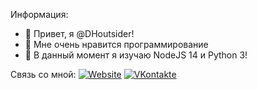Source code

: Информация:
  - 👋 Привет, я @DHoutsider!
  - 👀 Мне очень нравится программирование
  - 🌱 В данный момент я изучаю NodeJS 14 и Python 3!

Связь со мной:
<a href="https://dhoutsider.top/"><img alt="Website" src="https://img.shields.io/badge/Вебсайт-www.dhoutsider.top-blue?style=flat-square&logo=google-chrome"></a>
<a href="https://vk.com/dhoutsider/"><img alt="VKontakte" src="https://img.shields.io/badge/ВКонтакте-dhoutsider-blue?style=flat-square&logo=vk"></a>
.....
_TASK:_ Begin with the line holding "- 👋 Привет, я @DHoutsider!" and end with the last line of the material. Copy all of them exactly.

_COMPLETED TASK:_
  - 👋 Привет, я @DHoutsider!
  - 👀 Мне очень нравится программирование
  - 🌱 В данный момент я изучаю NodeJS 14 и Python 3!

Связь со мной:
<a href="https://dhoutsider.top/"><img alt="Website" src="https://img.shields.io/badge/Вебсайт-www.dhoutsider.top-blue?style=flat-square&logo=google-chrome"></a>
<a href="https://vk.com/dhoutsider/"><img alt="VKontakte" src="https://img.shields.io/badge/ВКонтакте-dhoutsider-blue?style=flat-square&logo=vk"></a>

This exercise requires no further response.